Work instruction: Show every line below where "noexpand" appears.

Materials provided:

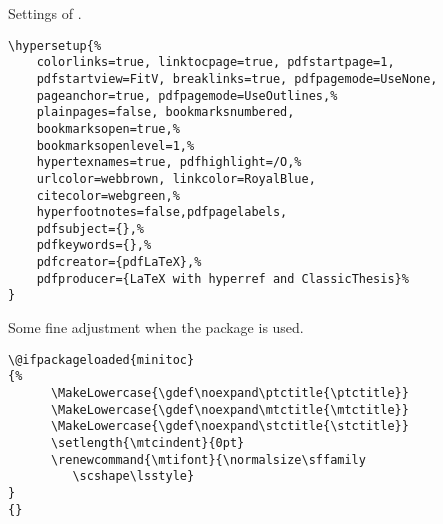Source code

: Settings of .
\begin{lstlisting}
\hypersetup{%
    colorlinks=true, linktocpage=true, pdfstartpage=1,
    pdfstartview=FitV, breaklinks=true, pdfpagemode=UseNone,
    pageanchor=true, pdfpagemode=UseOutlines,%
    plainpages=false, bookmarksnumbered,
    bookmarksopen=true,%
    bookmarksopenlevel=1,%
    hypertexnames=true, pdfhighlight=/O,%
    urlcolor=webbrown, linkcolor=RoyalBlue,
    citecolor=webgreen,%
    hyperfootnotes=false,pdfpagelabels,
    pdfsubject={},%
    pdfkeywords={},%
    pdfcreator={pdfLaTeX},%
    pdfproducer={LaTeX with hyperref and ClassicThesis}%
}
\end{lstlisting}



Some fine adjustment when the  package is used.
\begin{lstlisting}
\@ifpackageloaded{minitoc}
{%
      \MakeLowercase{\gdef\noexpand\ptctitle{\ptctitle}}
      \MakeLowercase{\gdef\noexpand\mtctitle{\mtctitle}}
      \MakeLowercase{\gdef\noexpand\stctitle{\stctitle}}
      \setlength{\mtcindent}{0pt}
      \renewcommand{\mtifont}{\normalsize\sffamily
         \scshape\lsstyle}
}
{}
\end{lstlisting}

Expected answer:
      \MakeLowercase{\gdef\noexpand\ptctitle{\ptctitle}}
      \MakeLowercase{\gdef\noexpand\mtctitle{\mtctitle}}
      \MakeLowercase{\gdef\noexpand\stctitle{\stctitle}}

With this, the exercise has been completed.